DATA FOR REVIEW:
╔══

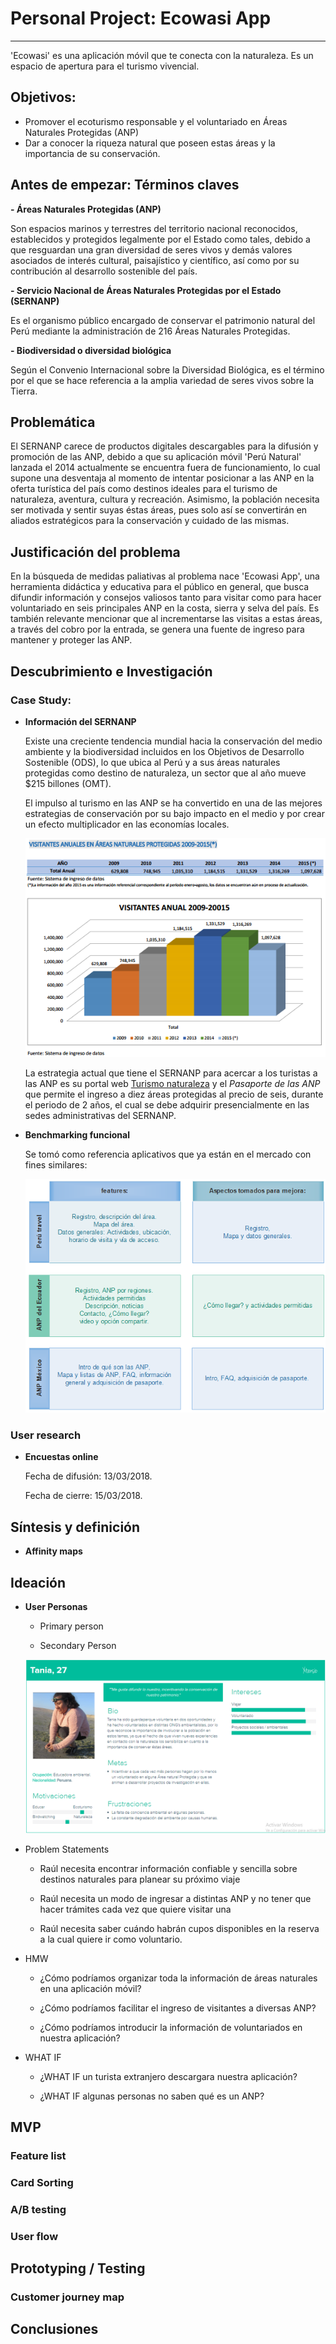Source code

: # Personal Project: Ecowasi App
------

'Ecowasi' es una aplicación móvil que te conecta con la naturaleza. Es un espacio de apertura para el turismo vivencial.

## Objetivos:

- Promover el ecoturismo responsable y el voluntariado en Áreas Naturales Protegidas (ANP)
- Dar a conocer la riqueza natural que poseen estas áreas y la importancia de su conservación.

## Antes de empezar: Términos claves

**- Áreas Naturales Protegidas (ANP)**
    
Son espacios marinos y terrestres del territorio nacional reconocidos, establecidos y protegidos legalmente por el Estado como tales, debido a que resguardan una gran diversidad de seres vivos y demás valores asociados de interés cultural, paisajístico y científico, así como por su contribución al desarrollo sostenible del país.

**- Servicio Nacional de Áreas Naturales Protegidas por el Estado (SERNANP)**

Es el organismo público encargado de conservar el patrimonio natural del Perú mediante la administración de 216 Áreas Naturales Protegidas.

**- Biodiversidad o diversidad biológica**

Según el Convenio Internacional sobre la Diversidad Biológica, es el término por el que se hace referencia a la amplia variedad de seres vivos sobre la Tierra.


## Problemática

El SERNANP carece de productos digitales descargables para la difusión y promoción de las ANP, debido a que su aplicación móvil 'Perú Natural' lanzada el 2014 actualmente se encuentra fuera de funcionamiento,  lo cual supone una desventaja al momento de intentar posicionar a las ANP en la oferta turística del país como destinos ideales para el turismo de naturaleza, aventura, cultura y recreación. Asimismo, la población necesita ser motivada y sentir suyas éstas áreas, pues solo así se convertirán en aliados estratégicos para la conservación y cuidado de las mismas.

## Justificación del problema

En la búsqueda de medidas paliativas al problema nace 'Ecowasi App', una herramienta didáctica y educativa para el público en general, que busca difundir información y consejos valiosos tanto para visitar como para hacer voluntariado en seis principales ANP en la costa, sierra y selva del país. Es también relevante mencionar que al incrementarse las visitas a estas áreas, a través del cobro por la entrada, se genera una fuente de ingreso para mantener y proteger las ANP.

## Descubrimiento e Investigación

### Case Study:

- **Información del SERNANP**

    Existe una creciente tendencia mundial hacia la conservación del medio ambiente y la biodiversidad incluidos en los Objetivos de Desarrollo Sostenible (ODS), lo que ubica al Perú y a sus áreas naturales protegidas como destino de naturaleza, un sector que al año mueve $215 billones (OMT).
    
    El impulso al turismo en las ANP se ha convertido en una de las mejores estrategias de conservación por su bajo impacto en el medio y por crear un efecto multiplicador en las economías locales. 

    ![data-ANP](assets/images/data-anp.png)

    La estrategia actual que tiene el SERNANP para acercar a los turistas a las ANP es su portal web [Turismo naturaleza](www.turismonaturaleza.pe) y el _Pasaporte de las ANP_ que permite el ingreso a diez áreas protegidas al precio de seis, durante el periodo de 2 años, el cual se debe adquirir presencialmente en las sedes administrativas del SERNANP.

- **Benchmarking funcional**

    Se tomó como referencia aplicativos que ya están en el mercado con fines similares:

    ![matriz](assets/images/matriz-benchmark.png)

### User research

- **Encuestas online**

    Fecha de difusión: 13/03/2018.

    Fecha de cierre: 15/03/2018.

## Síntesis y definición

- **Affinity maps**

## Ideación

- **User Personas**

    - Primary person

    - Secondary Person
    
    ![secondary-person](assets/images/user-persona1.png)

- Problem Statements
    
    - Raúl necesita encontrar información confiable y sencilla sobre destinos naturales para planear su próximo viaje

    - Raúl necesita un modo de ingresar a distintas ANP y no tener que hacer trámites cada vez que quiere visitar una

    - Raúl necesita saber cuándo habrán cupos disponibles en la reserva a la cual quiere ir como voluntario. 
 
- HMW

    - ¿Cómo podríamos organizar toda la información de áreas naturales en una aplicación móvil?

    - ¿Cómo podríamos facilitar el ingreso de visitantes a diversas ANP?

    - ¿Cómo podríamos introducir la información de voluntariados en nuestra aplicación?

- WHAT IF

    - ¿WHAT IF un turista extranjero descargara nuestra aplicación?

    - ¿WHAT IF algunas personas no saben qué es un ANP?

## MVP

### Feature list

### Card Sorting

### A/B testing

### User flow

## Prototyping / Testing

### Customer journey map

## Conclusiones


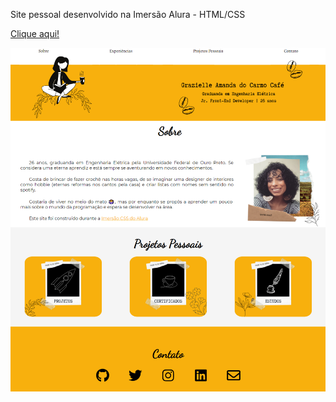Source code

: Site pessoal desenvolvido na Imersão Alura - HTML/CSS

 [Clique aqui!](https://graziellecafe.github.io/site-pessoal/)

![Preview do Site Pessoal](site-pessoal.png)
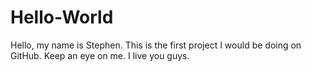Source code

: # Hello-World
Hello, my name is Stephen. This is the first project I would be doing on GitHub. Keep an eye on me. I live you guys.
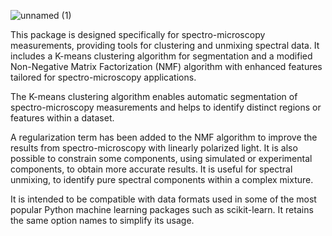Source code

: ![unnamed (1)](https://github.com/user-attachments/assets/b75e836d-3f84-4326-9442-85b1ffdb190a)

This package is designed specifically for spectro-microscopy measurements, providing tools for clustering and unmixing spectral data. It includes a K-means clustering algorithm for segmentation and a modified Non-Negative Matrix Factorization (NMF) algorithm with enhanced features tailored for spectro-microscopy applications.

The K-means clustering algorithm enables automatic segmentation of spectro-microscopy measurements and helps to identify distinct regions or features within a dataset.

A regularization term has been added to the NMF algorithm to improve the results from spectro-microscopy with linearly polarized light. It is also possible to constrain some components, using simulated or experimental components, to obtain more accurate results. It is useful for spectral unmixing, to identify pure spectral components within a complex mixture.

It is intended to be compatible with data formats used in some of the most popular Python machine learning packages such as scikit-learn. It retains the same option names to simplify its usage.

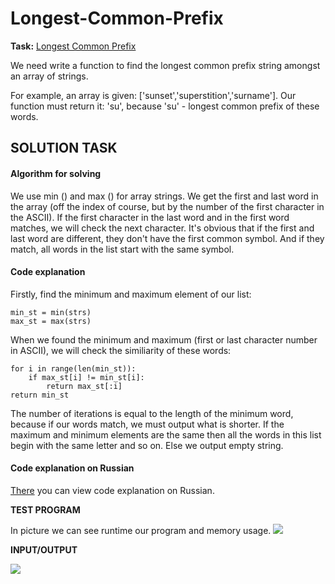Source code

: # Longest-Common-Prefix
**Task:**
[Longest Common Prefix](https://leetcode.com/problems/longest-common-prefix/)

We need write a function to find the longest common prefix string amongst an array of strings.

For example, an array is given: ['sunset','superstition','surname']. Our function must return it: 'su', because 'su' - longest common prefix of these words. 

**SOLUTION TASK**
---
#### Algorithm for solving
We use min () and max () for array strings. We get the first and last word in the array 
(off the index of course, but by the number of the first character in the ASCII).
If the first character in the last word and in the first word matches, we will check the next character.
It's obvious that if the first and last word are different, they don't have the first common symbol.
And if they match, all words in the list start with the same symbol.
#### Code explanation
Firstly, find the minimum and maximum element of our list:
   
    min_st = min(strs)                                    
    max_st = max(strs)

When we found the minimum and maximum (first or last character number in ASCII),
we will check the similiarity of these words:


    for i in range(len(min_st)):
        if max_st[i] != min_st[i]:
            return max_st[:i]
    return min_st

The number of iterations is equal to the length of the minimum word, because if our words match, we must output what is shorter.
If the maximum and minimum elements are the same then all the words in this list begin with the same letter and so on.
Else we output empty string.

#### Code explanation on Russian
[There](https://github.com/chichikow/first/blob/master/%D0%9E%D0%B1%D1%8A%D1%8F%D1%81%D0%BD%D0%B5%D0%BD%D0%B8%D1%8F%20%D0%B0%D0%BB%D0%B3%D0%BE%D1%80%D0%B8%D1%82%D0%BC%D0%B0%20%D1%80%D0%B5%D1%88%D0%B5%D0%BD%D0%B8%D1%8F.pdf) you can view code explanation on Russian.

**TEST PROGRAM**

In picture we can see runtime our program and memory usage.
![](https://github.com/chichikow/first/blob/master/test-picture.PNG)

**INPUT/OUTPUT**

![](https://github.com/chichikow/first/blob/master/test_picture.PNG)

╚══

AIM OF THE TASK:
Output only the lines above from the one containing "The K-means clustering" to the one containing "(off the index", both included, exactly as written and with no pictures.

ANSWER AREA:
The K-means clustering algorithm enables automatic segmentation of spectro-microscopy measurements and helps to identify distinct regions or features within a dataset.

A regularization term has been added to the NMF algorithm to improve the results from spectro-microscopy with linearly polarized light. It is also possible to constrain some components, using simulated or experimental components, to obtain more accurate results. It is useful for spectral unmixing, to identify pure spectral components within a complex mixture.

It is intended to be compatible with data formats used in some of the most popular Python machine learning packages such as scikit-learn. It retains the same option names to simplify its usage.

Source code

: # Longest-Common-Prefix
**Task:**
[Longest Common Prefix](https://leetcode.com/problems/longest-common-prefix/)

We need write a function to find the longest common prefix string amongst an array of strings.

For example, an array is given: ['sunset','superstition','surname']. Our function must return it: 'su', because 'su' - longest common prefix of these words. 

**SOLUTION TASK**
---
#### Algorithm for solving
We use min () and max () for array strings. We get the first and last word in the array 
(off the index of course, but by the number of the first character in the ASCII).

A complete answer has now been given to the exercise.